Research Paper Volume 11, Issue 19 pp 8169—8182
KCNK levels are prognostic and diagnostic markers for hepatocellular carcinoma
- 1 Department of General Surgery, The Third Affiliated Hospital, Sun Yat-sen University, Guangzhou, China
- 2 Guangdong Provincial Key Laboratory of Colorectal and Pelvic Floor Diseases, The Sixth Affiliated Hospital, Sun Yat-sen University, Guangzhou, China
- 3 Department of Traditional Chinese Medicine, The Third Affiliated Hospital, Sun Yat-sen University, Guangzhou, China
- 4 Department of Radiology, The Third Affiliated Hospital, Sun Yat-sen University, Guangzhou, China
- 5 State Key Laboratory of Oncology in South China, Collaborative Innovation Center for Cancer Medicine, Sun Yat-sen University Cancer Center, Guangzhou, China
- 6 Department of Ultrasound, The Third Affiliated Hospital of Sun Yat-sen University, Guangzhou, China
Received: March 8, 2019 Accepted: September 21, 2019 Published: October 2, 2019https://doi.org/10.18632/aging.102311
How to Cite
Copyright © 2019 Li et al. This is an open-access article distributed under the terms of the Creative Commons Attribution License (CC BY 3.0), which permits unrestricted use, distribution, and reproduction in any medium, provided the original author and source are credited.
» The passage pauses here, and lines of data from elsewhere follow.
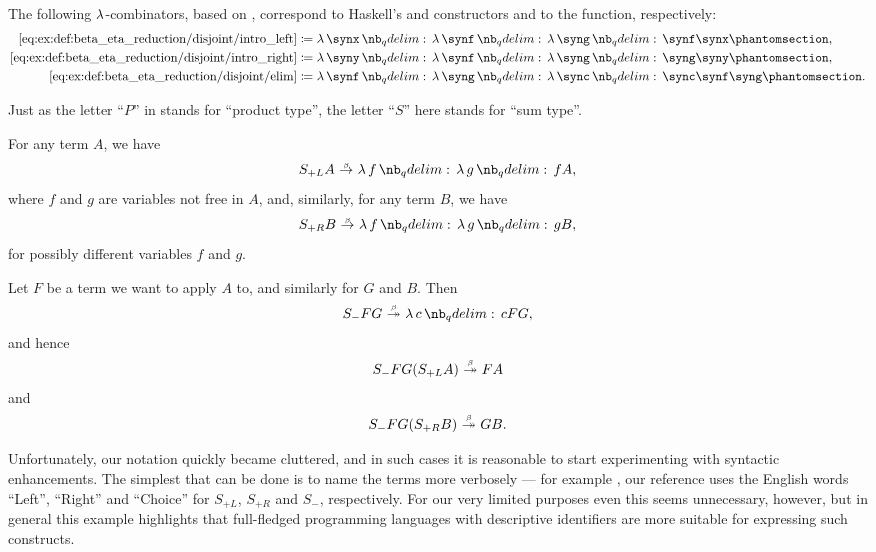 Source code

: \begin{example}
\begin{thmenum}
    The following \( \mathrm{\lambda} \)-combinators, based on \cite{MathOF:product_type_in_simply_typed_lambda_terms}, correspond to Haskell's  and  constructors and to the  function, respectively:
    \begin{align*}
      \ref{eq:ex:def:beta_eta_reduction/disjoint/intro_left}  &\coloneqq \qabs \synx \qabs \synf \qabs \syng \synf \synx       \taglabel[\ensuremath{ S_{+L} }]{eq:ex:def:beta_eta_reduction/disjoint/intro_left}, \\
      \ref{eq:ex:def:beta_eta_reduction/disjoint/intro_right} &\coloneqq \qabs \syny \qabs \synf \qabs \syng \syng \syny       \taglabel[\ensuremath{ S_{+R} }]{eq:ex:def:beta_eta_reduction/disjoint/intro_right}, \\
      \ref{eq:ex:def:beta_eta_reduction/disjoint/elim}        &\coloneqq \qabs \synf \qabs \syng \qabs \sync \sync \synf \syng \taglabel[\ensuremath{ S_- }]{eq:ex:def:beta_eta_reduction/disjoint/elim}.
    \end{align*}

    Just as the letter \enquote{\( P \)} in  stands for \enquote{product type}, the letter \enquote{\( S \)} here stands for \enquote{sum type}.

    For any term \( A \), we have
    \begin{equation*}
      S_{+L} A \bred \qabs f \qabs g f A,
    \end{equation*}
    where \( f \) and \( g \) are variables not free in \( A \), and, similarly, for any term \( B \), we have
    \begin{equation*}
      S_{+R} B \bred \qabs f \qabs g g B,
    \end{equation*}
    for possibly different variables \( f \) and \( g \).

    Let \( F \) be a term we want to apply \( A \) to, and similarly for \( G \) and \( B \). Then
    \begin{equation*}
      S_- F G \bred* \qabs c c F G,
    \end{equation*}
    and hence
    \begin{equation*}
      S_- F G (S_{+L} A) \bred* F A
    \end{equation*}
    and
    \begin{equation*}
      S_- F G (S_{+R} B) \bred* G B.
    \end{equation*}

    Unfortunately, our notation quickly became cluttered, and in such cases it is reasonable to start experimenting with syntactic enhancements. The simplest that can be done is to name the terms more verbosely --- for example , our reference \cite{MathOF:product_type_in_simply_typed_lambda_terms} uses the English words \enquote{Left}, \enquote{Right} and \enquote{Choice} for \( S_{+L} \), \( S_{+R} \) and \( S_- \), respectively. For our very limited purposes even this seems unnecessary, however, but in general this example highlights that full-fledged programming languages with descriptive identifiers are more suitable for expressing such constructs.


\end{thmenum}
\end{example}
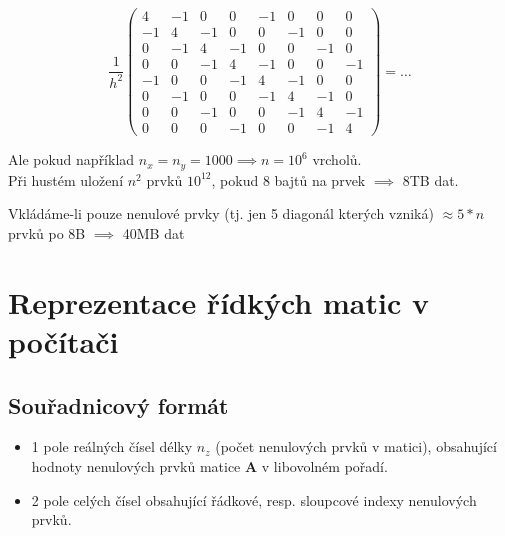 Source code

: \documentclass[../main.tex]{subfiles}
\begin{document}
\begin{example}
    \begin{equation*}
        \frac{1}{h^2} \begin{pmatrix}
            4 & -1 & 0 & 0 & -1 & 0 & 0 & 0 \\
            -1 & 4 & -1 & 0 & 0 & -1 & 0 & 0 \\
            0 & -1 & 4 & -1 & 0 & 0 & -1 & 0 \\
            0 & 0 & -1 & 4 & -1 & 0 & 0 & -1 \\
            -1 & 0 & 0 & -1 & 4 & -1 & 0 & 0 \\
            0 & -1 & 0 & 0 & -1 & 4 & -1 & 0 \\
            0 & 0 & -1 & 0 & 0 & -1 & 4 & -1 \\
            0 & 0 & 0 & -1 & 0 & 0 & -1 & 4 
            \end{pmatrix} = \dots
    \end{equation*}

    Ale pokud například $n_x = n_y = 1000 \implies n=10^6$ vrcholů.\\
    Při hustém uložení $n^2$ prvků $10^{12}$, pokud 8 bajtů na prvek $\implies$ 8TB dat.

    Vkládáme-li pouze nenulové prvky (tj. jen 5 diagonál kterých vzniká) $\approx 5*n$ prvků po 8B $\implies$ 40MB dat
\end{example}


\section{Reprezentace řídkých matic v počítači}
\subsection{Souřadnicový formát}
\begin{itemize}
    \item 1 pole reálných čísel délky $n_z$ (počet nenulových prvků v matici), 
    obsahující hodnoty nenulových prvků matice $\mathbf{A}$ v libovolném pořadí.
    \item 2 pole celých čísel obsahující řádkové, resp. sloupcové indexy nenulových prvků.
\end{itemize}
\end{document}
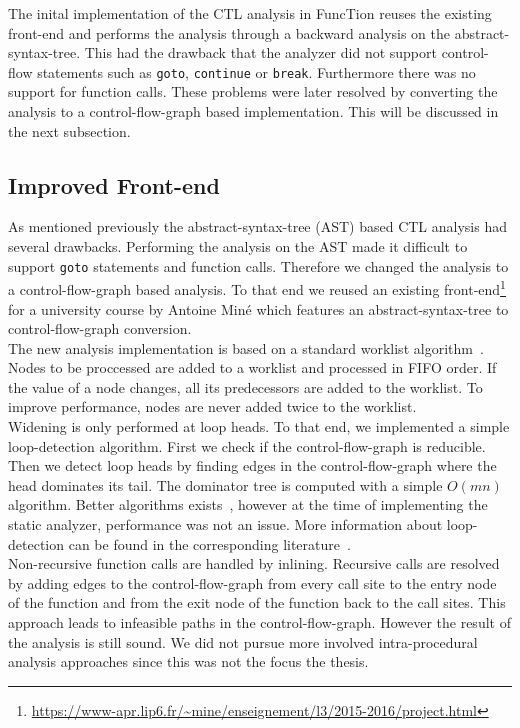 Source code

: \documentclass[11pt,a4paper,titlepage]{article}
\theoremstyle{definition}
\begin{document}
The inital implementation of the CTL analysis in FuncTion reuses the existing front-end and performs the analysis through a backward analysis 
on the abstract-syntax-tree. This had the drawback that the analyzer did not support control-flow statements such as \texttt{goto}, \texttt{continue}
or \texttt{break}. Furthermore there was no support for function calls.
These problems were later resolved by converting the analysis to a control-flow-graph based implementation. 
This will be discussed in the next subsection. 

\subsection{Improved Front-end}
As mentioned previously the abstract-syntax-tree (AST) based CTL analysis had several drawbacks. Performing the analysis on the AST made it
difficult to support \texttt{goto} statements and function calls. Therefore we changed the analysis to a control-flow-graph based analysis.
To that end we reused an existing front-end\footnote{\url{https://www-apr.lip6.fr/~mine/enseignement/l3/2015-2016/project.html}}
for a university course by Antoine Miné which features an abstract-syntax-tree to control-flow-graph conversion.\\

The new analysis implementation is based on a standard worklist algorithm~\cite{DBLP:books/daglib/0098888}. Nodes to be proccessed are 
added to a worklist and processed in FIFO order. If the value of a node changes, all its predecessors are added to the worklist. 
To improve performance, nodes are never added twice to the worklist.\\ 

Widening is only performed at loop heads. To that end, we implemented a simple loop-detection algorithm. 
First we check if the control-flow-graph is reducible. Then we detect loop heads by 
finding edges in the control-flow-graph where the head dominates its tail. The dominator tree is computed
with a simple $O(mn)$ algorithm. Better algorithms exists~\cite{Lengauer:1979:FAF:357062.357071}, 
however at the time of implementing the static analyzer, performance was not an issue.
More information about loop-detection can be found in the corresponding literature~\cite{DBLP:books/aw/AhoSU87}.\\

Non-recursive function calls are handled by inlining. Recursive calls are resolved by adding edges to the control-flow-graph
from every call site to the entry node of the function and from the exit node of the function back to the call sites. 
This approach leads to infeasible paths in the control-flow-graph. However the result of the analysis is still sound.
We did not pursue more involved intra-procedural analysis approaches since this was not the focus the thesis.\\
\end{document}
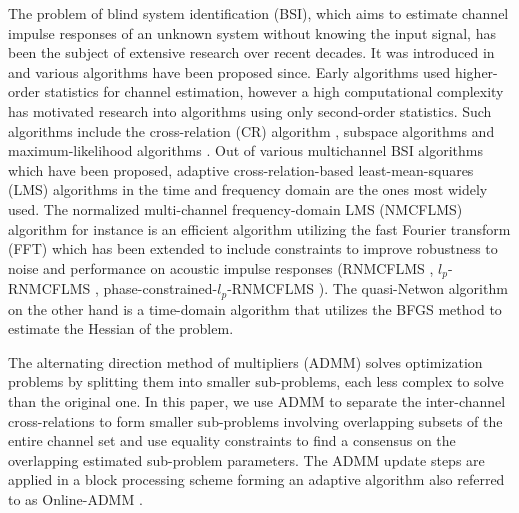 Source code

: \documentclass{article}
\begin{document}
The problem of blind system identification (BSI), which aims to estimate channel impulse responses of an unknown system without knowing the input signal, has been the subject of extensive research over recent decades.
It was introduced in \cite{satoMethodSelfRecoveringEqualization1975} and various algorithms have been proposed since.
Early algorithms used higher-order statistics \cite{godardSelfRecoveringEqualizationCarrier1980,tongNewApproachBlind1991,mecidel1991tutorial} for channel estimation, however a high computational complexity has motivated research into algorithms using only second-order statistics.
Such algorithms include the cross-relation (CR) algorithm \cite{tong1994blind, guanghanxuLeastsquaresApproachBlind1995}, subspace algorithms \cite{moulinesSubspaceMethodsBlind1995,gannotSubspaceMethodsMultimicrophone2003,diamantarasEfficientSubspaceMethod2008,mayyalaStructureBasedSubspaceMethod2017} and maximum-likelihood algorithms \cite{yingbohuaFastMaximumLikelihood1996}.
Out of various multichannel BSI algorithms which have been proposed, adaptive cross-relation-based least-mean-squares (LMS) algorithms in the time and frequency domain are the ones most widely used.
The normalized multi-channel frequency-domain LMS (NMCFLMS) \cite{huangAdaptiveMultichannelLeast2002,huangClassFrequencydomainAdaptive2003} algorithm for instance is an efficient algorithm utilizing the fast Fourier transform (FFT) which has been extended to include constraints to improve robustness to noise and performance on acoustic impulse responses (RNMCFLMS \cite{huNoiseRobustBlind2015}, \(l_p\)-RNMCFLMS \cite{heNoiseRobustFrequencyDomain2018}, phase-constrained-\(l_p\)-RNMCFLMS \cite{joRobustBlindMultichannel2021}).
The quasi-Netwon algorithm \cite{habetsOnlineQuasiNewtonAlgorithm2010} on the other hand is a time-domain algorithm that utilizes the BFGS method to estimate the Hessian of the problem.

The alternating direction method of multipliers (ADMM) \cite{boydDistributedOptimizationStatistical2011} solves optimization problems by splitting them into smaller sub-problems, each less complex to solve than the original one.
In this paper, we use ADMM to separate the inter-channel cross-relations to form smaller sub-problems involving overlapping subsets of the entire channel set and use equality constraints to find a consensus on the overlapping estimated sub-problem parameters.
The ADMM update steps are applied in a block processing scheme forming an adaptive algorithm also referred to as Online-ADMM \cite{wangOnlineAlternatingDirection2013,hosseiniOnlineDistributedADMM2014}.
\end{document}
Two-pore-domain (KCNK, K2P) K+ channels are transmembrane protein complexes that control the flow of ions across biofilms, which underlie many essential cellular functions. Because KCNK family members are known to contribute to tumorigenesis in various types of cancer, we hypothesized that they might be differentially expressed in hepatocellular carcinoma (HCC) cells as compared to healthy tissue and serve as diagnostic or prognostic biomarkers. We tested this hypothesis through bioinformatic analyses of publicly available data for the expression of various KCNK subunits in HCC. We observed reduced expression of KCNK2, KCNK15, and KCNK17 in liver cancer, as well as overexpression of KCNK9, all of which correlated with a better prognosis for HCC patients per survival analyses. Moreover, ROC curves indicated that KCNK2, KCNK9, KCNK15, and KCNK17 levels could be used as a diagnostic biomarker for HCC. Finally, our western blot and qRT-PCR results were consistent with those obtained from bioinformatic analyses. Taken together, these results suggest that KCNK2, KCNK9, KCNK15, and KCNK17 could serve as potential diagnostic and prognostic biomarkers of HCC.